Contributor: Henry T.

Written by Kyle Killen and Leonard Chang
Directed by Laura Innes

This show delves into dreams and the notion of reality. Dreams tend to be extensions of whatever a person’s reality is at that time. There is a warped sense of time passing when dreams are involved. I write this now because it hadn’t occurred to me that it’s been only six months since the accident that changed everything in Detective Britten’s life. He had gotten used to his situation, comfortable enough to expect a pattern to his new life, and this episode was the first since the pilot episode really to throw a wrench into all of it.

Review #3503: Awake 1.11: “Say Hello to My Little Friend”

It’s no coincidence then that this episode is the best one since that outstanding pilot, and a little kink in the plot is the reason why. It made Detective Britten re-examine what was happening to him and got rid of the regular, stale procedural elements that dragged down the past couple of episodes. Michael is just now scratching the surface of the conspiracy that killed his family, and it’s a great kickoff to the final trilogy of episodes that will mark the unfortunate (though not entirely unexpected) end of the series.

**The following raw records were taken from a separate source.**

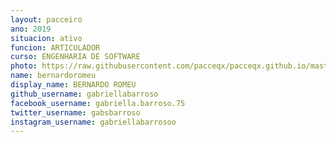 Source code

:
 ```yaml
---
layout: pacceiro
ano: 2019
situacion: ativo
funcion: ARTICULADOR
curso: ENGENHARIA DE SOFTWARE
photo: https://raw.githubusercontent.com/pacceqx/pacceqx.github.io/master/assets/pic/bolsistas/pacce (5).png
name: bernardoromeu
display_name: BERNARDO ROMEU
github_username: gabriellabarroso
facebook_username: gabriella.barroso.75
twitter_username: gabsbarroso
instagram_username: gabriellabarrosoo
---
```


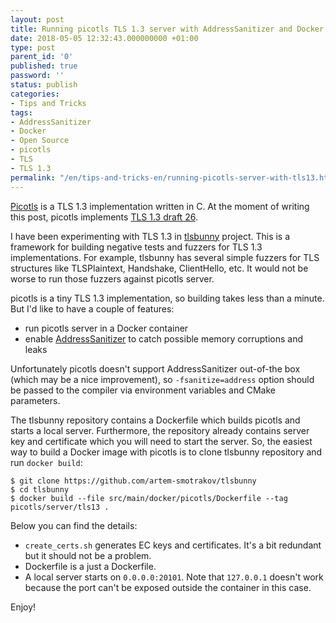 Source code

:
```yaml
---
layout: post
title: Running picotls TLS 1.3 server with AddressSanitizer and Docker
date: 2018-05-05 12:32:43.000000000 +01:00
type: post
parent_id: '0'
published: true
password: ''
status: publish
categories:
- Tips and Tricks
tags:
- AddressSanitizer
- Docker
- Open Source
- picotls
- TLS
- TLS 1.3
permalink: "/en/tips-and-tricks-en/running-picotls-server-with-tls13.html"
---
```

[Picotls](https://github.com/h2o/picotls) is a TLS 1.3 implementation written in C. At the moment of writing this post, picotls implements [TLS 1.3 draft 26](https://tools.ietf.org/html/draft-ietf-tls-tls13-26).

I have been experimenting with TLS 1.3 in [tlsbunny](https://github.com/artem-smotrakov/tlsbunny) project. This is a framework for building negative tests and fuzzers for TLS 1.3 implementations. For example, tlsbunny has several simple fuzzers for TLS structures like TLSPlaintext, Handshake, ClientHello, etc. It would not be worse to run those fuzzers against picotls server.



picotls is a tiny TLS 1.3 implementation, so building takes less than a minute. But I'd like to have a couple of features:

- run picotls server in a Docker container
- enable [AddressSanitizer](https://github.com/google/sanitizers/wiki/AddressSanitizer) to catch possible memory corruptions and leaks

Unfortunately picotls doesn't support AddressSanitizer out-of-the box (which may be a nice improvement), so `-fsanitize=address` option should be passed to the compiler via environment variables and CMake parameters.

The tlsbunny repository contains a Dockerfile which builds picotls and starts a local server. Furthermore, the repository already contains server key and certificate which you will need to start the server. So, the easiest way to build a Docker image with picotls is to clone tlsbunny repository and run `docker build`:

```
$ git clone https://github.com/artem-smotrakov/tlsbunny
$ cd tlsbunny
$ docker build --file src/main/docker/picotls/Dockerfile --tag picotls/server/tls13 .
```

Below you can find the details:

- `create_certs.sh`&nbsp;generates EC keys and certificates. It's a bit redundant but it should not be a problem.
- Dockerfile is a just a Dockerfile.
- A local server starts on `0.0.0.0:20101`. Note that `127.0.0.1`&nbsp;doesn't work because the port can't be exposed outside the container in this case.

<script src="https://gist.github.com/artem-smotrakov/9b65e69b05c8acbd1a8ef2799b39c588.js"></script>

Enjoy!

It’s a neat little trick to explore the character’s mindset in his new world. One minute, Michael is in the Rex world, first bumping into some random guy (who figures to be very important in the long run), then falling from a bungee jump before Rex and his girlfriend. Only, he suffers a fainting spell and wakes up in the Hannah world. He goes about his normal routine, following a case where a man out of his mind starts randomly killing people. The case does reflect some of the issues that Michael has been dealing with since the accident began. His notion of reality is out of tune with the rest of us. His only worry is wondering what happened after he fell from the bungee jump.

He expects to know when he returns to the Rex world after a night’s sleep. He doesn’t. He keeps waking up, day after day, in the Hannah world. Not only that, but he’s being followed around by the stranger he bumped into at the carnival in the Rex world. What’s great about this whole plot is that it slowly unpeels layers from the mystery as the hour progresses. It’s revealed that the stranger is actually The Little Guy, which pays off what was initially dismissed as crazy talk by Michael in the “The Little Guy.” The guy is a product of Michael’s overactive imagination, much like the penguin from an earlier episode. He can’t reveal anything crucial about the case or what his true purpose is because he only knows to the extent what Michael knows.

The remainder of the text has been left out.